Roberto Abraham Scaruffi

Thursday, 9 June 2011

The New Republic: Books & Arts
06/09/11

A New Exhibit Reveals Picasso at a Rare Moment of Symmetry and Stability Jed Perl Like http://www.tnr.com/article/the-picture/89597/picasso-gagosian-exhibit-marie-therese on Facebook

Among the many mysteries of Picasso’s distorted anatomies is how often they strike us as anything but distorted. When Picasso takes one of his great flights of physiognomical fantasy, the face can become an enchanted erotic arabesque, as inevitable as it is unpredictable. I am thinking particularly of a 1937 portrait of Picasso’s lover, Marie-Thérèse Walter, crowned with a wreath of flowers, one of the treasures in “Picasso and Marie-Thérèse: L’Amour Fou,” the exhibition at the Gagosian Gallery on West 21st Street until June 25. The show has much of New York transfixed. And why not? Here is Picasso, by some accounts the most important artist of the twentieth century, diving into the most passionate sexual experience of his life, and with a girl who was seventeen when he met her at the age of forty-five in 1927. Although the biographical titillation may be what first draws people to the exhibition, if you linger for a while in Gagosian’s big, well-proportioned rooms, the narrative begins to fade; the life is trumped by the art.

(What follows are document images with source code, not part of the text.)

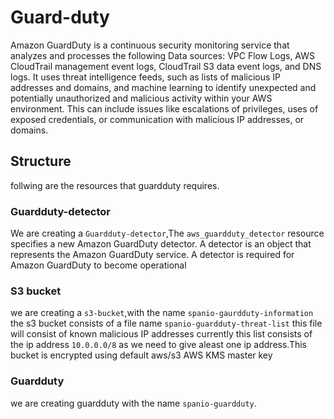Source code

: # Guard-duty #

Amazon GuardDuty is a continuous security monitoring service that analyzes and processes the following Data sources: VPC Flow Logs, AWS CloudTrail management event logs, CloudTrail S3 data event logs, and DNS logs. It uses threat intelligence feeds, such as lists of malicious IP addresses and domains, and machine learning to identify unexpected and potentially unauthorized and malicious activity within your AWS environment. This can include issues like escalations of privileges, uses of exposed credentials, or communication with malicious IP addresses, or domains.

## Structure

follwing are the resources that guardduty requires.

### Guardduty-detector

We are creating a `Guardduty-detector`,The `aws_guardduty_detector` resource specifies a new Amazon GuardDuty detector. A detector is an object that represents the Amazon GuardDuty service. A detector is required for Amazon GuardDuty to become operational

### S3 bucket

we are creating a `s3-bucket`,with the name `spanio-gaurdduty-information` the s3 bucket consists of a file name `spanio-guardduty-threat-list` this file will consist of known malicious IP addresses currently this list consists of the ip address `10.0.0.0/8` as we need to give aleast one ip address.This bucket is encrypted using default aws/s3 AWS KMS master key

### Guardduty

we are creating guardduty with the name `spanio-guardduty`.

The deep fascination of this exhibition is less in the cloisonné eroticism of the paintings of the early 1930s—that aspect of the Marie-Thérèse story was actually better told in an exhibition at the Acquavella Galleries in 2008—than in Picasso’s studies of the slightly more mature Marie-Thérèse, the twenty-something who is the mother of his daughter, Maya, born in 1935.